La grève générale anglaise et la classe ouvrière française

, par  Besnard (Pierre) , popularité : 3%

La grève générale anglaise, qui se continue par celle de tous les mineurs britanniques, est d’un intérêt essentiel pour le prolétariat français, en particulier et pour le prolétariat mondial, en général.

La classe ouvrière française, les syndicalistes révolutionnaires doivent, d’une façon plus particulière, en examiner les causes, le déroulement, en étudier les phases diverses, déterminer les rôles de chacun des participants directs et indirects et, enfin, en dégager les leçons que comporte l’expérience.

Disons tout de suite que ce conflit fut le plus formidable qu’ait connu l’Angleterre. Par son caractère, par les problèmes qu’il posait, il mérite d’être considéré comme la bataille de classes la plus importante qui se soit déroulée jusqu’à ce jour.

Quelle est l’origine de ce conflit sans précédent par l’importance des effectifs engagés et l’enjeu de la lutte ?

Les mineurs revendiquaient le maintien des 7 heures dans les mines, la réorganisation de celles-ci et une augmentation de salaires correspondant au coût de la vie. Les propriétaires des charbonnages refusèrent nettement de donner satisfaction à de telles revendications. Le gouvernement soutint le patronat et, d’accord avec lui, prétendit imposer la journée de 8 heures et une diminution de salaires.

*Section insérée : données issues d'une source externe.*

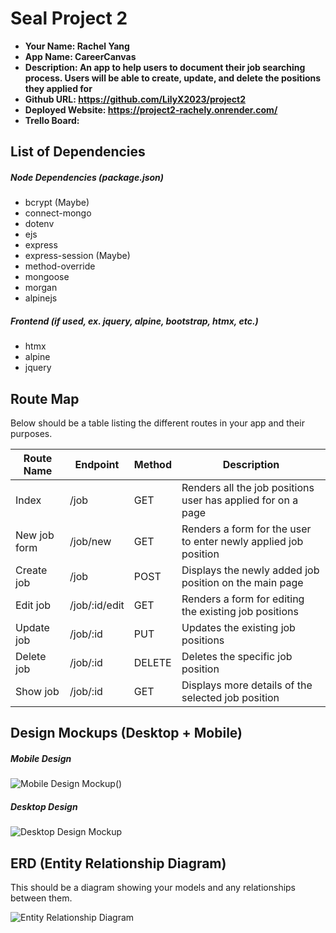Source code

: # Seal Project 2

- **Your Name: Rachel Yang** 
- **App Name: CareerCanvas**
- **Description: An app to help users to document their job searching process. Users will be able to create, update, and delete the positions they applied for**
- **Github URL: https://github.com/LilyX2023/project2**
- **Deployed Website: https://project2-rachely.onrender.com/**
- **Trello Board:**

## List of Dependencies


##### Node Dependencies (package.json)
- bcrypt (Maybe)
- connect-mongo
- dotenv
- ejs
- express
- express-session (Maybe)
- method-override
- mongoose
- morgan
- alpinejs 

##### Frontend (if used, ex. jquery, alpine, bootstrap, htmx, etc.)
- htmx
- alpine
- jquery

## Route Map

Below should be a table listing the different routes in your app and their purposes.

| Route Name | Endpoint | Method | Description |
|------------|----------|--------|-------------|
| Index | /job | GET | Renders all the job positions user has applied for on a page|
| New job form | /job/new | GET | Renders a form for the user to enter newly applied job position|
| Create job | /job | POST | Displays the newly added job position on the main page|
| Edit job | /job/:id/edit | GET | Renders a form for editing the existing job positions|
| Update job | /job/:id | PUT | Updates the existing job positions|
| Delete job | /job/:id | DELETE | Deletes the specific job position|
| Show job | /job/:id | GET | Displays more details of the selected job position|


## Design Mockups (Desktop + Mobile)

##### Mobile Design

![Mobile Design Mockup](https://i.imgur.com/jW4w6CM.png)()

##### Desktop Design

![Desktop Design Mockup](./url-to-picture.jpg)

## ERD (Entity Relationship Diagram)

This should be a diagram showing your models and any relationships between them.

![Entity Relationship Diagram](./url-to-picture.jpg)
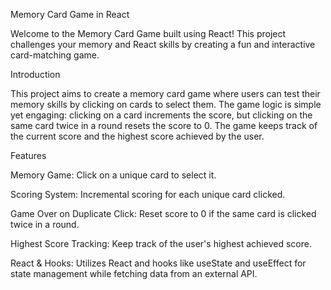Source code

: Memory Card Game in React

Welcome to the Memory Card Game built using React! This project challenges your memory and React skills by creating a fun and interactive card-matching game.

Introduction

This project aims to create a memory card game where users can test their memory skills by clicking on cards to select them. The game logic is simple yet engaging: clicking on a card increments the score, but clicking on the same card twice in a round resets the score to 0. The game keeps track of the current score and the highest score achieved by the user.

Features

Memory Game: Click on a unique card to select it.

Scoring System: Incremental scoring for each unique card clicked.

Game Over on Duplicate Click: Reset score to 0 if the same card is clicked twice in a round.

Highest Score Tracking: Keep track of the user's highest achieved score.

React & Hooks: Utilizes React and hooks like useState and useEffect for state management while fetching data from an external API.
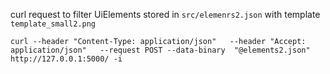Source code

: curl request to filter UiElements stored in `src/elemenrs2.json` with template `template_small2.png` 

`curl --header "Content-Type: application/json"   --header "Accept: application/json"   --request POST --data-binary  "@elements2.json" http://127.0.0.1:5000/ -i`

L’opposition entre les deux points de vue était totale. La crise traversée par l’industrie minière, vue sous ces angles nettement opposés, rendait la lutte inévitable entre les forces ouvrières d’une part, les forces patronales et gouvernementales d’autre part.

Il convient de remarquer que seuls les mineurs posaient la question essentielle de la réorganisation des mines qui, suivant eux, ne pouvait être solutionnée que par la nationalisation.

Il convient de bien poser la question, de la rendre compréhensible à tous nos camarades. Voici comment elle se présentait, à l’origine du conflit :

1° L’industrie minière britannique, qui joint à la tradition anglaise générale le mépris du progrès, continuait à travailler avec un outillage désuet, périmé. Les frais d’exploitation des entreprises étaient, à ce moment, tels que, pour garantir les dividendes aux actionnaires, le gouvernement devait attribuer de larges subventions aux sociétés minières, auxquelles les concurrents étrangers enlevaient les débouchés mondiaux, en livrant à meilleur compte sur toutes les places du globe.

2° Le gouvernement, devant l’énormité des sommes ainsi dépensées, déclara, sous la pression des autres industries qui n’étaient pas soutenues par l’État, ne plus pouvoir continuer à aider les exploitants des mines. D’autre part, étendre aux autres industries ces subventions, c’était s’engager dans la voie de la nationalisation généralisée, c’était s’acheminer, à brève échéance, vers la socialisation, c’était, en somme, poser lui-même la question de régime. On comprend aisément que le gouvernement anglais n’ait pas voulu s’engager plus avant dans cette voie.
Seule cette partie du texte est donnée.